START RECORDED DATA

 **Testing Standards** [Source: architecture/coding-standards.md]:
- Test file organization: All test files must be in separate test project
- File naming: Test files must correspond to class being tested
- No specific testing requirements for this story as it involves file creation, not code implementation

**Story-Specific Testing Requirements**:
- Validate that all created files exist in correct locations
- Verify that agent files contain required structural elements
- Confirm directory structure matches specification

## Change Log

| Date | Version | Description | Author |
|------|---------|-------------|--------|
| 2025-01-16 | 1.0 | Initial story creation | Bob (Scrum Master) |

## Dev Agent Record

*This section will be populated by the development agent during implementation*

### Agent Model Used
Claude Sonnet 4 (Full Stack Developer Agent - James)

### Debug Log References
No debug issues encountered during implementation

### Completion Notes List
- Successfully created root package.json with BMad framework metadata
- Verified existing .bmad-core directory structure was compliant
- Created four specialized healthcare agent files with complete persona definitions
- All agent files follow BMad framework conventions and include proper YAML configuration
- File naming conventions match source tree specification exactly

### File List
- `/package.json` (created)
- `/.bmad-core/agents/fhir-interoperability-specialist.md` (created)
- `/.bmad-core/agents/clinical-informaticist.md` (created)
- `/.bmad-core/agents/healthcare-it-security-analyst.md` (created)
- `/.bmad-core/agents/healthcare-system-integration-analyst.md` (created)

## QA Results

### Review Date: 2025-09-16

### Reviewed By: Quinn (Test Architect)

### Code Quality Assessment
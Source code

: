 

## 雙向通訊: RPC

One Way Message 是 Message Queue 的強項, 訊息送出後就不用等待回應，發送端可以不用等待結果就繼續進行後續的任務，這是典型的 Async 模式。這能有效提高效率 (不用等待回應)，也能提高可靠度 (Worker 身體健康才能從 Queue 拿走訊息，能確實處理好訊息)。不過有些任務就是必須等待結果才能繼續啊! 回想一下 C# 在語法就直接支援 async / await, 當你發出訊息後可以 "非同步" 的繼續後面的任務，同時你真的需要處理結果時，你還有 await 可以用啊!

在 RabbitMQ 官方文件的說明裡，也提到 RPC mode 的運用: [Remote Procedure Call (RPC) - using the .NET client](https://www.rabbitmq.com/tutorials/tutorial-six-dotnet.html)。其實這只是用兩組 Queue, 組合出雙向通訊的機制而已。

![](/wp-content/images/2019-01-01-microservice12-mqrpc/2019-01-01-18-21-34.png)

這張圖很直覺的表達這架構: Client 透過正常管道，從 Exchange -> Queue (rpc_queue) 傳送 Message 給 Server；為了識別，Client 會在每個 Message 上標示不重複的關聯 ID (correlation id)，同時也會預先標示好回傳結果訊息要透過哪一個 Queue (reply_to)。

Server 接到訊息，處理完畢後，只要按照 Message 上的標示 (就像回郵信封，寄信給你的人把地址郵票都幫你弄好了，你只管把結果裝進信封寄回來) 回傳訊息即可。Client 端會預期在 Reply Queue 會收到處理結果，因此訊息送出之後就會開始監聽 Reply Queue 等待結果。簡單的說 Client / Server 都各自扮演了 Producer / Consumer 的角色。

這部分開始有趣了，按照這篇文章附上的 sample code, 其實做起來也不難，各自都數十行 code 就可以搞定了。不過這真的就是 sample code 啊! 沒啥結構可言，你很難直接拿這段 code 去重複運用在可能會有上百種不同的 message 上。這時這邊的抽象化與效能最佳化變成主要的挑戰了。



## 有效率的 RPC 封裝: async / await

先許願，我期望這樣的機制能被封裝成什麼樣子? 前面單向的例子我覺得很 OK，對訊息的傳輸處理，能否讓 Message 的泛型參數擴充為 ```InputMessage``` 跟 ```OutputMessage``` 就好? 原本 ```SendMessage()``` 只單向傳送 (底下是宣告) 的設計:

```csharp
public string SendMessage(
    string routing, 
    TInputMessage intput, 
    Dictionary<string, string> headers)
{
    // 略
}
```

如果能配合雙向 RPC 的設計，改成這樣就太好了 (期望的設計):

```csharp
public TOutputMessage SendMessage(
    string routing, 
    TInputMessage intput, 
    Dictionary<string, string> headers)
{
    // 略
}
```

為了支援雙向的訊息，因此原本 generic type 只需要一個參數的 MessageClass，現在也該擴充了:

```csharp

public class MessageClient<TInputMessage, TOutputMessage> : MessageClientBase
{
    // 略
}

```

END RECORDED DATA

Look through the entries above and quote exactly the lines from the line with "- Validate that" to the line with "### File List", counting both of those lines.

- Validate that all created files exist in correct locations
- Verify that agent files contain required structural elements
- Confirm directory structure matches specification

## Change Log

| Date | Version | Description | Author |
|------|---------|-------------|--------|
| 2025-01-16 | 1.0 | Initial story creation | Bob (Scrum Master) |

## Dev Agent Record

*This section will be populated by the development agent during implementation*

### Agent Model Used
Claude Sonnet 4 (Full Stack Developer Agent - James)

### Debug Log References
No debug issues encountered during implementation

### Completion Notes List
- Successfully created root package.json with BMad framework metadata
- Verified existing .bmad-core directory structure was compliant
- Created four specialized healthcare agent files with complete persona definitions
- All agent files follow BMad framework conventions and include proper YAML configuration
- File naming conventions match source tree specification exactly

### File List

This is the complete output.